— TASK OBJECTIVE —
Retype the entries, please, from their first line to the line containing "### Service の DI の仕方", exactly and only those lines, minus the pictures.

── DATA EXTRACT ──

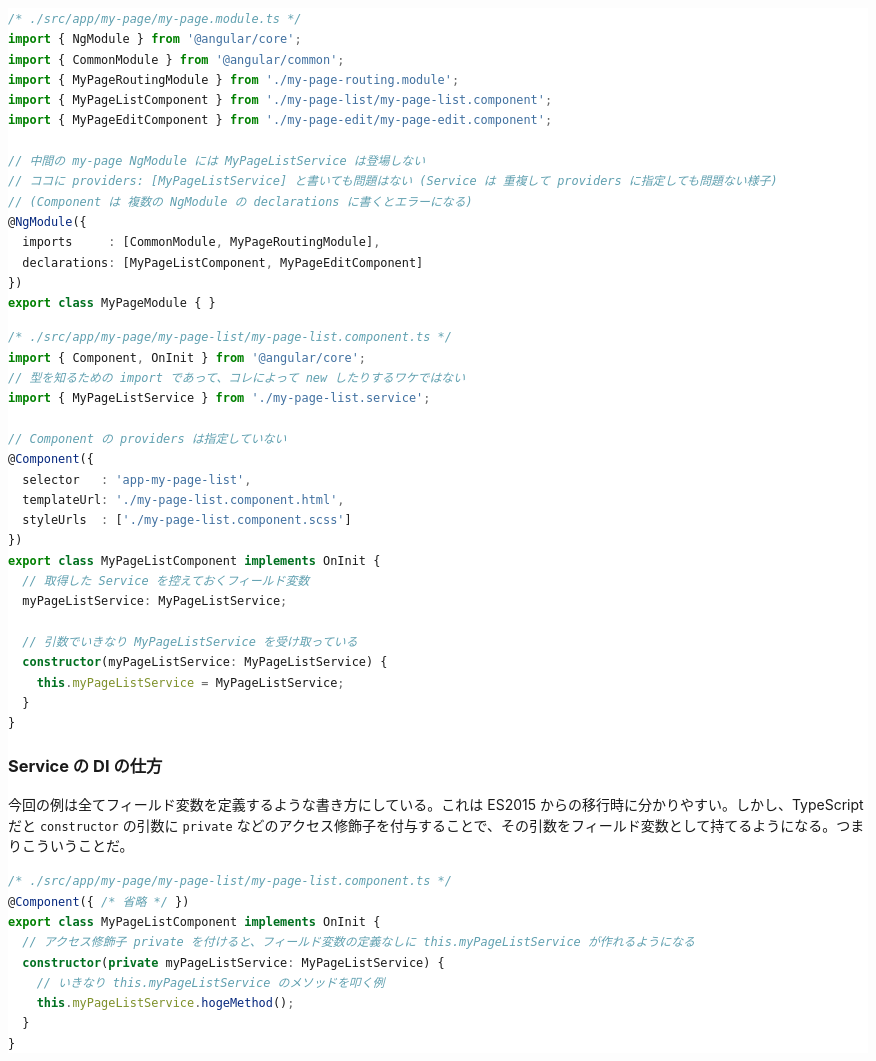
 ```typescript
/* ./src/app/my-page/my-page.module.ts */
import { NgModule } from '@angular/core';
import { CommonModule } from '@angular/common';
import { MyPageRoutingModule } from './my-page-routing.module';
import { MyPageListComponent } from './my-page-list/my-page-list.component';
import { MyPageEditComponent } from './my-page-edit/my-page-edit.component';

// 中間の my-page NgModule には MyPageListService は登場しない
// ココに providers: [MyPageListService] と書いても問題はない (Service は 重複して providers に指定しても問題ない様子)
// (Component は 複数の NgModule の declarations に書くとエラーになる)
@NgModule({
  imports     : [CommonModule, MyPageRoutingModule],
  declarations: [MyPageListComponent, MyPageEditComponent]
})
export class MyPageModule { }
```

```typescript
/* ./src/app/my-page/my-page-list/my-page-list.component.ts */
import { Component, OnInit } from '@angular/core';
// 型を知るための import であって、コレによって new したりするワケではない
import { MyPageListService } from './my-page-list.service';

// Component の providers は指定していない
@Component({
  selector   : 'app-my-page-list',
  templateUrl: './my-page-list.component.html',
  styleUrls  : ['./my-page-list.component.scss']
})
export class MyPageListComponent implements OnInit {
  // 取得した Service を控えておくフィールド変数
  myPageListService: MyPageListService;
  
  // 引数でいきなり MyPageListService を受け取っている
  constructor(myPageListService: MyPageListService) {
    this.myPageListService = MyPageListService;
  }
}
```

### Service の DI の仕方

今回の例は全てフィールド変数を定義するような書き方にしている。これは ES2015 からの移行時に分かりやすい。しかし、TypeScript だと `constructor` の引数に `private` などのアクセス修飾子を付与することで、その引数をフィールド変数として持てるようになる。つまりこういうことだ。

```typescript
/* ./src/app/my-page/my-page-list/my-page-list.component.ts */
@Component({ /* 省略 */ })
export class MyPageListComponent implements OnInit {
  // アクセス修飾子 private を付けると、フィールド変数の定義なしに this.myPageListService が作れるようになる
  constructor(private myPageListService: MyPageListService) {
    // いきなり this.myPageListService のメソッドを叩く例
    this.myPageListService.hogeMethod();
  }
}
```
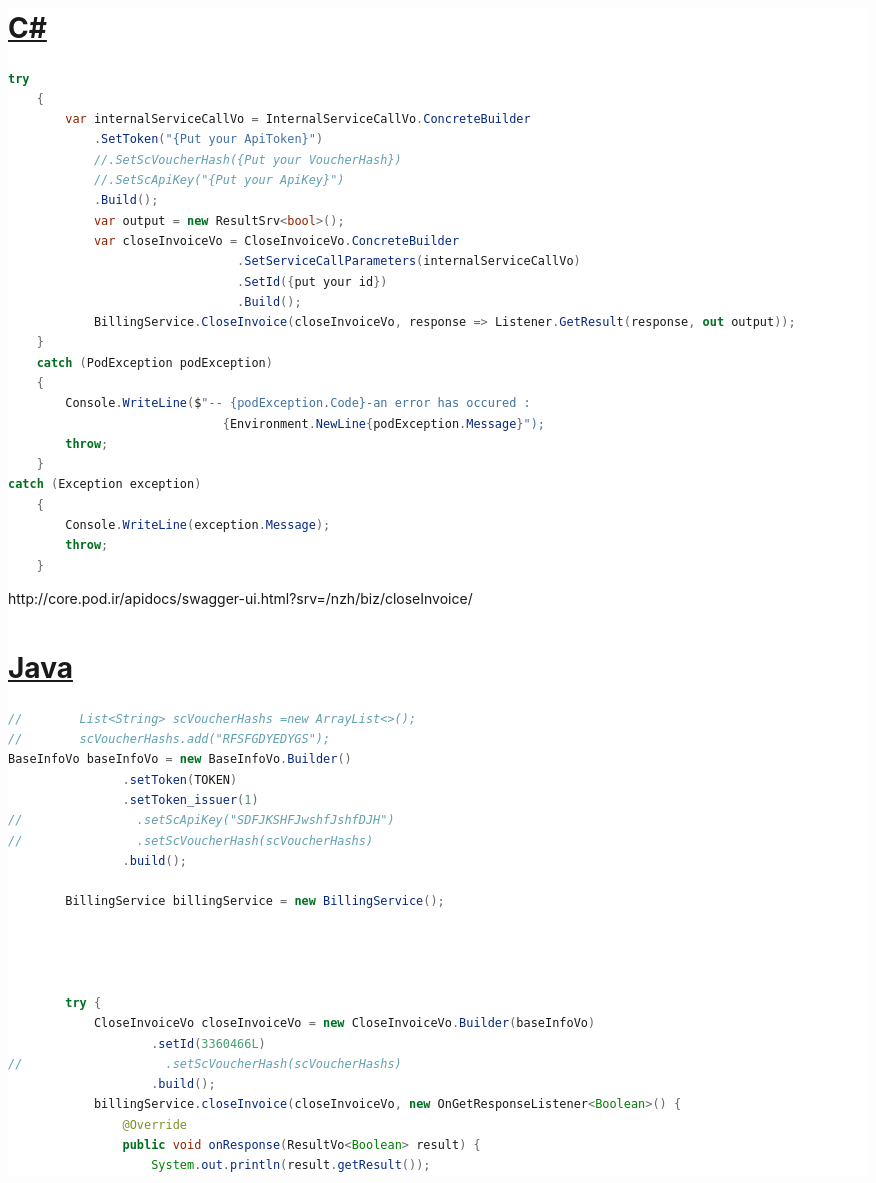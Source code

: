 
<div class="tab-start">
</div>

# [C#](#tab/csharp)

``` csharp
try
    {
        var internalServiceCallVo = InternalServiceCallVo.ConcreteBuilder
            .SetToken("{Put your ApiToken}")
            //.SetScVoucherHash({Put your VoucherHash})
            //.SetScApiKey("{Put your ApiKey}")
            .Build();
            var output = new ResultSrv<bool>();
            var closeInvoiceVo = CloseInvoiceVo.ConcreteBuilder
                                .SetServiceCallParameters(internalServiceCallVo)
                                .SetId({put your id})
                                .Build();
            BillingService.CloseInvoice(closeInvoiceVo, response => Listener.GetResult(response, out output));
    }
    catch (PodException podException)
    {
        Console.WriteLine($"-- {podException.Code}-an error has occured : 
                              {Environment.NewLine{podException.Message}");
        throw;
    }
catch (Exception exception)
    {
        Console.WriteLine(exception.Message);
        throw;
    }
```
<div class="swaggerLink">http://core.pod.ir/apidocs/swagger-ui.html?srv=/nzh/biz/closeInvoice/</div>

# [Java](#tab/java)

``` java
//        List<String> scVoucherHashs =new ArrayList<>();
//        scVoucherHashs.add("RFSFGDYEDYGS");
BaseInfoVo baseInfoVo = new BaseInfoVo.Builder()
                .setToken(TOKEN)
                .setToken_issuer(1)
//                .setScApiKey("SDFJKSHFJwshfJshfDJH")
//                .setScVoucherHash(scVoucherHashs)
                .build();

        BillingService billingService = new BillingService();




        try {
            CloseInvoiceVo closeInvoiceVo = new CloseInvoiceVo.Builder(baseInfoVo)
                    .setId(3360466L)
//                    .setScVoucherHash(scVoucherHashs)
                    .build();
            billingService.closeInvoice(closeInvoiceVo, new OnGetResponseListener<Boolean>() {
                @Override
                public void onResponse(ResultVo<Boolean> result) {
                    System.out.println(result.getResult());
```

───

— ANSWER SPACE —
 ```typescript
/* ./src/app/my-page/my-page.module.ts */
import { NgModule } from '@angular/core';
import { CommonModule } from '@angular/common';
import { MyPageRoutingModule } from './my-page-routing.module';
import { MyPageListComponent } from './my-page-list/my-page-list.component';
import { MyPageEditComponent } from './my-page-edit/my-page-edit.component';

// 中間の my-page NgModule には MyPageListService は登場しない
// ココに providers: [MyPageListService] と書いても問題はない (Service は 重複して providers に指定しても問題ない様子)
// (Component は 複数の NgModule の declarations に書くとエラーになる)
@NgModule({
  imports     : [CommonModule, MyPageRoutingModule],
  declarations: [MyPageListComponent, MyPageEditComponent]
})
export class MyPageModule { }
```

```typescript
/* ./src/app/my-page/my-page-list/my-page-list.component.ts */
import { Component, OnInit } from '@angular/core';
// 型を知るための import であって、コレによって new したりするワケではない
import { MyPageListService } from './my-page-list.service';

// Component の providers は指定していない
@Component({
  selector   : 'app-my-page-list',
  templateUrl: './my-page-list.component.html',
  styleUrls  : ['./my-page-list.component.scss']
})
export class MyPageListComponent implements OnInit {
  // 取得した Service を控えておくフィールド変数
  myPageListService: MyPageListService;
  
  // 引数でいきなり MyPageListService を受け取っている
  constructor(myPageListService: MyPageListService) {
    this.myPageListService = MyPageListService;
  }
}
```

### Service の DI の仕方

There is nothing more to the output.